Aku mengangguk menjawab pertanyaan Mbak Kanaya.

"Nah itu dia! Itu yang namanya aksara memiliki nyawa. Feel dalam tulisannya itu dapar gitu loh. Dan kalau kalian pernah membaca buku sampai nangis, kalian harus memberi apresiasi sama penulisnya. Dia berarti hebat. Dia udah memberi nyawa ke tulisannya." Mbak Kanaya tersenyum begitu bahagia di depan walaupun wajahnya tidak terlihat sebab pekatnya malam.

"Nah kalian - kalian di sini 'kan calon - calon sastrawan, calon penulis, aku mau ngasih tau ya ke kalian, hal pertama yang kalian lakuin untuk menjadi penulis adalah mencintai sebuah karya.
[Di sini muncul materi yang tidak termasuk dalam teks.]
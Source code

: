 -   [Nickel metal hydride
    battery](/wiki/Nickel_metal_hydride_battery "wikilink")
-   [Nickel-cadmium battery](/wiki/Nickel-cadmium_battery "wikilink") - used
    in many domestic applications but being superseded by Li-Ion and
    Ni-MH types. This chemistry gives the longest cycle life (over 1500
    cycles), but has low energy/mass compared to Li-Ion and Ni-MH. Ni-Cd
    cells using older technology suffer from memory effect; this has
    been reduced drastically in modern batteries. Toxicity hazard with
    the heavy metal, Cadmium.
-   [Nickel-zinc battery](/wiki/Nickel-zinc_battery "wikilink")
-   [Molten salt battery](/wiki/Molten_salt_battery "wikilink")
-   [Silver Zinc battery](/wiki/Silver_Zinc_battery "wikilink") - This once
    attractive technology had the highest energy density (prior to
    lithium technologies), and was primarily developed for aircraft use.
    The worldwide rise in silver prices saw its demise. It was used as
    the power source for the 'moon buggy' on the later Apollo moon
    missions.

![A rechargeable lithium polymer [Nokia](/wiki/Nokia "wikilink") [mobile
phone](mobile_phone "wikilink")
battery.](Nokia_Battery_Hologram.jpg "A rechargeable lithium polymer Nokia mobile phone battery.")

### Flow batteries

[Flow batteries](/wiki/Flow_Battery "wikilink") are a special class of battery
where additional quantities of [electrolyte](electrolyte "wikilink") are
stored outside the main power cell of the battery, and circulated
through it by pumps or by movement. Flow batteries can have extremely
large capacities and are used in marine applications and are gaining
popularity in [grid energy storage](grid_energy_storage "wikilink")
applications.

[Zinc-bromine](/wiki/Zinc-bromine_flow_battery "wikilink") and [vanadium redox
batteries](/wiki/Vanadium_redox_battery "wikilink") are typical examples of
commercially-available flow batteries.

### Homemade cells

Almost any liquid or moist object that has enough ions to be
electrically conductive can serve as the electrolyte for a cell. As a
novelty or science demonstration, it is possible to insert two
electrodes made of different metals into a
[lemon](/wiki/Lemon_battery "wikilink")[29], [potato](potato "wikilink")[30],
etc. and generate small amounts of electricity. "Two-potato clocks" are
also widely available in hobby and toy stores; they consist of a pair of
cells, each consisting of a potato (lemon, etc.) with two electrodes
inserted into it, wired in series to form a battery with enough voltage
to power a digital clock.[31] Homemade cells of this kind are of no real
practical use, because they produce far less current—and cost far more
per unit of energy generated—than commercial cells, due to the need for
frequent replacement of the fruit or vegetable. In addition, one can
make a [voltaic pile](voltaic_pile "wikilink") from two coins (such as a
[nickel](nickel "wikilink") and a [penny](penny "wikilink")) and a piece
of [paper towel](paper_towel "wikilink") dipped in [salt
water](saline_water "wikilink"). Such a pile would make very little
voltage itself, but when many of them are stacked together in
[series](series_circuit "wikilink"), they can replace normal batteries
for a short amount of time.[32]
Kalau kalian tidak mencintai karya, entah itu karya sendiri atau karya orang lain, ya kalian juga susah untuk memulainya."

"Aku berdiri di sini tuh bukan kayak kebanyakan omong, sok tau atau apa, tapi di sini aku, Kanaya cuma ingin memberi sebuah hal yang mungkin buat orang di luar sana tuh enggak berguna. Kalian anak - anak hebat. Kalian dengan hati yang tulus mau menjamah sastra, sebuah bidang yang sangat diremehkan sama banyak orang di luar sana. Aku mau bilang, tetap jalani apa yang kamu jalani. Kamu ikut aja plot yang udah diatur. Jangan dengar apa kata orang, kamu bisa berjalan dengan cinta yang kamu punya. Karena aku yakin, Tuhan nggak akan menciptakan tanpa tujuan yang bermakna."